A new analysis of the UK’s insolvency landscape suggests that personal insolvencies will rise by as much as 30 per cent by the end of 2017.
The research, recently highlighted by smallbusiness.co.uk, claims that Individual Voluntary Arrangements (IVAs) and Trust Deed (TD) applications are rapidly on the rise – and are likely to spike significantly by the end of the year.
According to a separate report published by insolvency trade body R3 at the beginning of April, a significant proportion of British adults are fully aware that their financial wellbeing is slipping.
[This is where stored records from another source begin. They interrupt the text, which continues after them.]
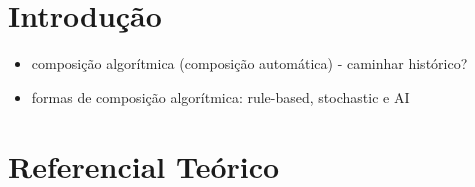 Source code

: \documentclass{automatextcc}
\begin{document}
\listoftables




\chapter{Introdução}

\begin{itemize}
    \item composição algorítmica (composição automática) - caminhar histórico?
    \item formas de composição algorítmica: rule-based, stochastic e AI
\end{itemize}





\chapter{Referencial Teórico}

\end{document}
R3’s research, which assessed British attitudes toward personal finance since the EU Referendum, found that one in five UK adults expect their financial situation to deteriorate over the next six months, against a backdrop of rising inflation and falling wage growth.
The trade body has branded this alarming sense of self-awareness as “the first signs of a shift in attitudes towards personal finances”. It adds that on the eve of the Referendum, so-called “personal finance pessimism” fell to an all-time low – and has recovered relatively little over the course of the past nine months.
A similar sentiment was echoed by research carried out by consumer magazine Which? in March, which found that mounting debt, rising mortgage and rental costs and the spiralling cost of living in the UK are all taking their toll on “millions of working households in the UK which are already struggling financially”.
Figures from the Bank of England suggest that the level of outstanding personal debt excluding mortgages soared to £192 billion at the end of 2016. Experts have warned that a predicted rise in inflation could have serious consequences for millions of Britons.